岡山市、これまでにない戸建住宅のサービスを全国に広げようとしている井上貴博さん。
訪れたのは建築資材の販売会社、株式会社マルティックス山陽。
彼らの取引先である工務店に「家ドック」を売り込んでもらいたいと考えていました。
お客様のところへ顔を出して、御用聞きのようなかたちで。
ところが、
大阪や東京だったら家が近くにあって回れる率が高いが、地方都市だったら移動に時間がかかる。
地方は広すぎて1軒づつ営業に回ると採算が合わないという指摘です。
井上貴博さん、懸命に説明しますが…
それじゃ、長続きしないと思う。
結局、この日は取引先を紹介してもらうことができませんでした。
提携で取引先に、どういうメリットがあるか、地域で違いがあるので、そこを勉強していかないと。
新たなアイデア
大阪のオフィスに戻った井上貴博さん、デスクで黙々と調べ物をしています。
これはプロパンガスの法定点検のガイドブック。
井上貴博さん、新たなアイデアを考えていました。
それが大きな可能性を秘めていたのです。
イーアンドイー株式会社
8月16日、高知市。
「家ドック」を手掛ける株式会社日本戸建管理。
井上貴博さんは上司とともに商談にやって来ました。
訪ねた先は高知有数のプロパンガスの販売会社、イーアンドイー株式会社。
四国は「家ドック」の空白地帯。
会員の獲得を狙って高知に拠点を置くため、イーアンドイー株式会社に提携を持ちかけに来ました。

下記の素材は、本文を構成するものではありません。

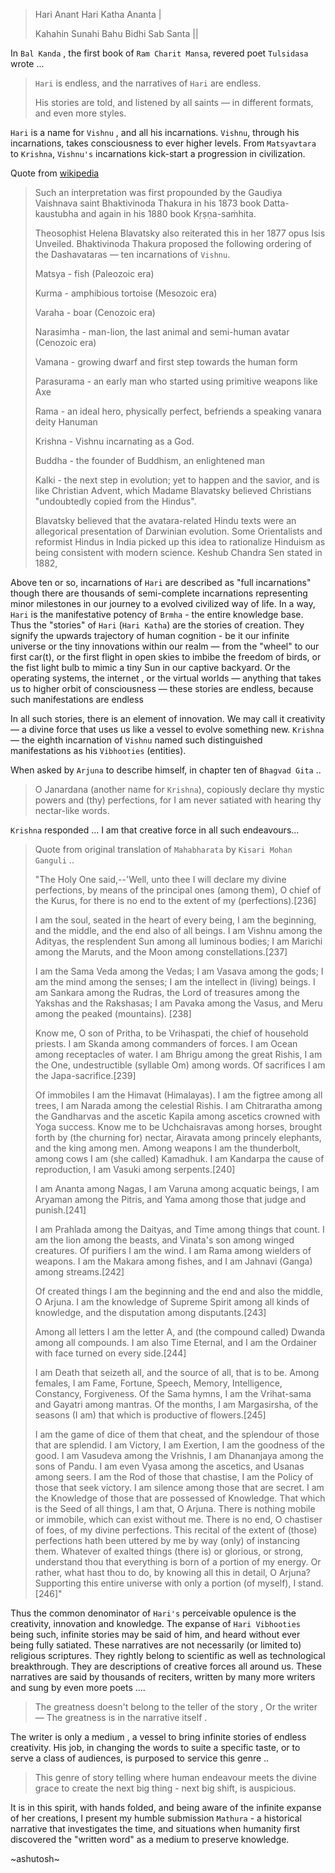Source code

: > Hari Anant Hari Katha Ananta |
>
> Kahahin Sunahi Bahu Bidhi Sab Santa ||

In `Bal Kanda` , the first book of `Ram Charit Mansa`, revered poet `Tulsidasa` wrote ...

> `Hari` is endless, and the narratives  of `Hari` are endless. 
>
>  His stories are told, and listened by all saints — in different formats, and even more styles. 

 `Hari` is a name for `Vishnu` , and all his incarnations. `Vishnu`, through his incarnations, takes consciousness to ever higher levels. From `Matsyavtara` to `Krishna`, `Vishnu's` incarnations kick-start a progression in civilization. 

 Quote from [wikipedia](https://en.wikipedia.org/wiki/Dashavatara)

> Such an interpretation was first propounded by the Gaudiya Vaishnava saint Bhaktivinoda Thakura in his 1873 book Datta-kaustubha and again in his 1880 book Kṛṣṇa-saṁhita. 
>
> Theosophist Helena Blavatsky also reiterated this in her 1877 opus Isis Unveiled. Bhaktivinoda Thakura proposed the following ordering of the Dashavataras — ten incarnations of `Vishnu`. 
>
> Matsya - fish (Paleozoic era)
>
> Kurma - amphibious tortoise (Mesozoic era)
>
> Varaha - boar (Cenozoic era)
>
> Narasimha - man-lion, the last animal and semi-human avatar (Cenozoic era)
>
> Vamana - growing dwarf and first step towards the human form 
> 
> Parasurama - an early man who started using primitive weapons like Axe
>
> Rama - an ideal hero, physically perfect, befriends a speaking vanara deity Hanuman
> 
> Krishna - Vishnu incarnating as a God.
> 
> Buddha - the founder of Buddhism, an enlightened man
> 
> Kalki - the next step in evolution; yet to happen and the savior, and is like Christian Advent, which Madame Blavatsky believed Christians "undoubtedly copied from the Hindus".
> 
> Blavatsky believed that the avatara-related Hindu texts were an allegorical presentation of Darwinian evolution. Some Orientalists and reformist Hindus in India picked up this idea to rationalize Hinduism as being consistent with modern science. Keshub Chandra Sen stated in 1882,

Above ten or so, incarnations of `Hari` are described as "full incarnations" though there are thousands of semi-complete incarnations representing minor milestones in our journey to a evolved civilized way of life. In a way, `Hari` is the manifestative potency of `Brmha` - the entire knowledge base. Thus the "stories" of `Hari` (`Hari Katha`) are the stories of creation. They signify the upwards trajectory of human cognition - be it our infinite universe or the tiny innovations within our realm — from the "wheel" to our  first car(t), or the first flight in open skies to imbibe the freedom of birds,  or the fist light bulb to mimic a tiny Sun in our captive backyard. Or the operating systems, the internet , or the virtual worlds — anything that takes us to higher orbit of consciousness — these stories are endless, because such manifestations are endless

In all such stories, there is an element of innovation. We may call it creativity — a divine force that uses us like a vessel to evolve something new. `Krishna` — the eighth incarnation of `Vishnu` named such distinguished manifestations as his `Vibhooties` (entities).

When asked by `Arjuna` to describe himself, in chapter ten of `Bhagvad Gita` ..

> O Janardana (another name for `Krishna`), copiously declare thy mystic powers and (thy) perfections, for I am never satiated with hearing thy nectar-like words.

`Krishna` responded  ... I am that creative force in all such endeavours... 

> Quote from original translation of `Mahabharata` by `Kisari Mohan Ganguli` ..
>
> "The Holy One said,--'Well, unto thee I will declare my divine perfections, by means of the principal ones (among them), O chief of the Kurus, for there is no end to the extent of my (perfections).[236] 
>
> I am the soul, seated in the heart of every being, I am the beginning, and the middle, and the end also of all beings. I am Vishnu among the Adityas, the resplendent Sun among all luminous bodies; I am Marichi among the Maruts, and the Moon among constellations.[237] 
>
> I am the Sama Veda among the Vedas; I am Vasava among the gods; I am the mind among the senses; I am the intellect in (living) beings. I am Sankara among the Rudras, the Lord of treasures among the Yakshas and the Rakshasas; I am Pavaka among the Vasus, and Meru among the peaked (mountains). [238] 
>
> Know me, O son of Pritha, to be Vrihaspati, the chief of household priests. I am Skanda among commanders of forces. I am Ocean among receptacles of water. I am Bhrigu among the great Rishis, I am the One, undestructible (syllable Om) among words. Of sacrifices I am the Japa-sacrifice.[239] 
>
> Of immobiles I am the Himavat (Himalayas). I am the figtree among all trees, I am Narada among the celestial Rishis. I am Chitraratha among the Gandharvas and the ascetic Kapila among ascetics crowned with Yoga success. Know me to be Uchchaisravas among horses, brought forth by (the churning for) nectar, Airavata among princely elephants, and the king among men. Among weapons I am the thunderbolt, among cows I am (she called) Kamadhuk. I am Kandarpa the cause of reproduction, I am Vasuki among serpents.[240]
>
> I am Ananta among Nagas, I am Varuna among acquatic beings, I am Aryaman among the Pitris, and Yama among those that judge and punish.[241]
>
> I am Prahlada among the Daityas, and Time among things that count. I am the lion among the beasts, and Vinata's son among winged creatures. Of purifiers I am the wind. I am Rama among wielders of weapons. I am the Makara among fishes, and I am Jahnavi (Ganga) among streams.[242]
>
> Of created things I am the beginning and the end and also the middle, O Arjuna. I am the knowledge of Supreme Spirit among all kinds of knowledge, and the disputation among disputants.[243]
>
> Among all letters I am the letter A, and (the compound called) Dwanda among all compounds. I am also Time Eternal, and I am the Ordainer with face turned on every side.[244] 
>
> I am Death that seizeth all, and the source of all, that is to be. Among females, I am Fame, Fortune, Speech, Memory, Intelligence, Constancy, Forgiveness. Of the Sama hymns, I am the Vrihat-sama and Gayatri among mantras. Of the months, I am Margasirsha, of the seasons (I am) that which is productive of flowers.[245]
>
> I am the game of dice of them that cheat, and the splendour of those that are splendid. I am Victory, I am Exertion, I am the goodness of the good. I am Vasudeva among the Vrishnis, I am Dhananjaya among the sons of Pandu. I am even Vyasa among the ascetics, and Usanas among seers. I am the Rod of those that chastise, I am the Policy of those that seek victory. I am silence among those that are secret. I am the Knowledge of those that are possessed of Knowledge. That which is the Seed of all things, I am that, O Arjuna. There is nothing mobile or immobile, which can exist without me. There is no end, O chastiser of foes, of my divine perfections. This recital of the extent of (those) perfections hath been uttered by me by way (only) of instancing them. Whatever of exalted things (there is) or glorious, or strong, understand thou that everything is born of a portion of my energy. Or rather, what hast thou to do, by knowing all this in detail, O Arjuna? Supporting this entire universe with only a portion (of myself), I stand.[246]"



Thus the common denominator of `Hari's` perceivable opulence is the creativity, innovation and knowledge. The expanse of `Hari Vibhooties` being such, infinite stories may be said of him, and heard without ever being fully satiated. These narratives are not necessarily (or limited to) religious scriptures. They rightly belong to scientific as well as technological breakthrough. They are descriptions of creative forces all around us. These narratives are said by thousands of reciters, written by many more writers and sung by even more poets .... 

> The greatness doesn't belong to the teller of the story , Or the writer  — The greatness is in the narrative itself .

The writer is only a medium , a vessel to bring infinite stories of endless creativity. His job, in changing the words to suite a specific taste, or to serve a class of audiences, is purposed to service this genre ..

> This genre of story telling where human endeavour meets the divine grace to create the next big thing - next big shift,  is auspicious. 

It is in this spirit, with hands folded, and being aware of the infinite expanse of her creations, I present my humble submission `Mathura` - a historical narrative that investigates the time, and situations when humanity first discovered the "written word" as a medium to preserve knowledge.

~ashutosh~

戸建てにプロパンガスを供給しているのは何世帯くらい?
4,000世帯。
会員獲得のチャンス。
井上貴博さんの調べ物から生まれたアイデアを吉村卓也さんがぶつけます。
ガスの点検員が戸建て管理の点検もできれば。
単にガス設備の点検だけでなく、同時に「家ドック」の点検もできれば効率的で、顧客へのサービスになるとメリットを説明。
井上貴博さんも畳み掛けます。
困っているお客様の受け皿を、高知で御社に担っていただければ。
相手の反応は
エネルギーも自由化になって時代の流れが変わっていく。お客様といかに長く付き合えるか、新規の開拓に「家ドック」を利用できたら。
新たな事業の拡大に魅力を感じた様子です。
今後、提携していくことが決まりました。
こうして空白地帯がひとつ埋まりました。
将来、「家ドック」のサービが広まれば、一戸建ての市場は新たな展開を見せるかもしれません。
これからは長く使うことを前提に、しっかりとした建物を建てていく。住宅の履歴を残して評価していく社会にしていきたい。